Bea's Super Cool Purchase


I've been looking around the local dollar shops trying to find some pony beads. In the past i found a 40g bag for $2 which i'm guessing was about 200 beads, very good value. I've looked and looked but just haven't found any. Earlier i searched eBay and i discovered the above sale, obviously i instantly got dad to make the purchase for me. Can you imagine the toys i can make with 1250+ beads?!?!   

In addition to that i've ordered some more supplies from My Parrot Shop so i should be set to get creative next week. I've ordered some more cotton rope, paper sticks, till rolls (looks like birdy toilet paper, lol), pacifier beads, o-rings (for hanging toys from)...i think that's it. 

And then there are the quick links and some extra beads which Boomberry has kindly posted to me! I can just feel lots of new toys will be made once all these bits and pieces get to me. 

I will of course post some photos of the end products, and hopefully of my lovely tiels modelling the use of them.


----------



## birdieness (Jul 28, 2007)

Good job bea. I'm waiting for money lol. With school soon starting i have to spend most on stuff for school. I found a site that has 500 neon pony beads for about $5 cnd. Great price really considering i'm paying about $5 here for 100. I'm ordering some cotten this week i hope. Just for to wait for the person to get back to me.

Also these are really nice finish to some projects if you can find them










I couldn't find any so i was going to order some at .30 a bead( was going to order $13 in them which would have been 44 beads).

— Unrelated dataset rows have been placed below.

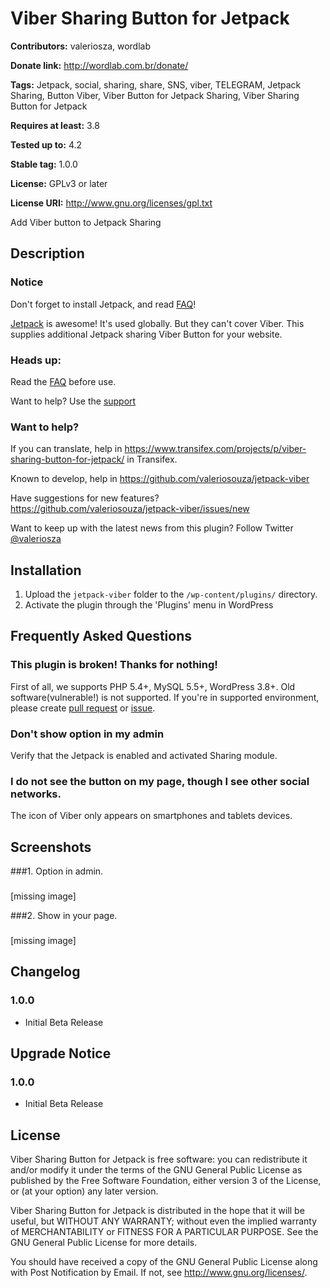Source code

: # Viber Sharing Button for Jetpack #
**Contributors:** valeriosza, wordlab
  
**Donate link:** http://wordlab.com.br/donate/
  
**Tags:** Jetpack, social, sharing, share, SNS, viber, TELEGRAM, Jetpack Sharing, Button Viber, Viber Button for Jetpack Sharing, Viber Sharing Button for Jetpack
  
**Requires at least:** 3.8
  
**Tested up to:** 4.2
  
**Stable tag:** 1.0.0
  
**License:** GPLv3 or later
  
**License URI:** http://www.gnu.org/licenses/gpl.txt
  

Add Viber button to Jetpack Sharing

## Description ##

### Notice

Don't forget to install Jetpack, and read [FAQ](https://wordpress.org/plugins/viber-sharing-button-for-jetpack/faq/)!

[Jetpack](http://jetpack.me) is awesome! It's used globally. But they can't cover Viber.
This supplies additional Jetpack sharing Viber Button for your website.

### Heads up: ###

Read the [FAQ](https://wordpress.org/plugins/viber-jetpack-button/faq/) before use.

Want to help? Use the [support](https://wordpress.org/support/plugin/viber-sharing-button-for-jetpack)

### Want to help? ###

If you can translate, help in https://www.transifex.com/projects/p/viber-sharing-button-for-jetpack/ in Transifex.

Known to develop, help in https://github.com/valeriosouza/jetpack-viber

Have suggestions for new features? https://github.com/valeriosouza/jetpack-viber/issues/new

Want to keep up with the latest news from this plugin? Follow Twitter [@valeriosza](https://twitter.com/valeriosza)

## Installation ##

1. Upload the `jetpack-viber` folder to the `/wp-content/plugins/` directory.
1. Activate the plugin through the 'Plugins' menu in WordPress

## Frequently Asked Questions ##

### This plugin is broken! Thanks for nothing! ###
First of all, we supports PHP 5.4+, MySQL 5.5+, WordPress 3.8+. Old software(vulnerable!) is not supported.
If you're in supported environment, please create [pull request](https://github.com/valeriosouza/jetpack-viber/compare/) or [issue](https://github.com/valeriosouza/jetpack-viber/issues/new).

### Don't show option in my admin ###
Verify that the Jetpack is enabled and activated Sharing module.

### I do not see the button on my page, though I see other social networks. ###
The icon of Viber only appears on smartphones and tablets devices.

## Screenshots ##

###1. Option in admin.
###
[missing image]


###2. Show in your page.
###
[missing image]


## Changelog ##

### 1.0.0 ###
* Initial Beta Release

## Upgrade Notice ##

### 1.0.0 ###
* Initial Beta Release

## License ##

Viber Sharing Button for Jetpack is free software: you can redistribute it and/or modify it under the terms of the GNU General Public License as published by the Free Software Foundation, either version 3 of the License, or (at your option) any later version.

Viber Sharing Button for Jetpack is distributed in the hope that it will be useful, but WITHOUT ANY WARRANTY; without even the implied warranty of MERCHANTABILITY or FITNESS FOR A PARTICULAR PURPOSE. See the GNU General Public License for more details.

You should have received a copy of the GNU General Public License along with Post Notification by Email. If not, see <http://www.gnu.org/licenses/>.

I went to wal mart and found about 40 for $6. I used them to finish off a swing i made and its looks great. Still waiting to make a few more things before i post what i've made.


----------



## Bea (Jul 26, 2007)

Those would look nice!  I might have a look around for some .... once my money stocks are replenished anyway. With the beads and the toy parts i'm broke, lol!!


----------



## birdieness (Jul 28, 2007)

Amazing how we spend our money on our birds but feel so good about it and people use the term they are " Just birds".


----------



## Bea (Jul 26, 2007)

birdieness said:


> Amazing how we spend our money on our birds but feel so good about it and people use the term they are " Just birds".


Yeah, i'm sitting here with the absolute bare minimum in clothes (a few tops, jeans, and a couple of jumpers) but i'm spending all my money on the birds.  If they're happy, i'm happy.


----------



## birdieness (Jul 28, 2007)

> Yeah, i'm sitting here with the absolute bare minimum in clothes (a few tops, jeans, and a couple of jumpers) but i'm spending all my money on the birds. If they're happy, i'm happy.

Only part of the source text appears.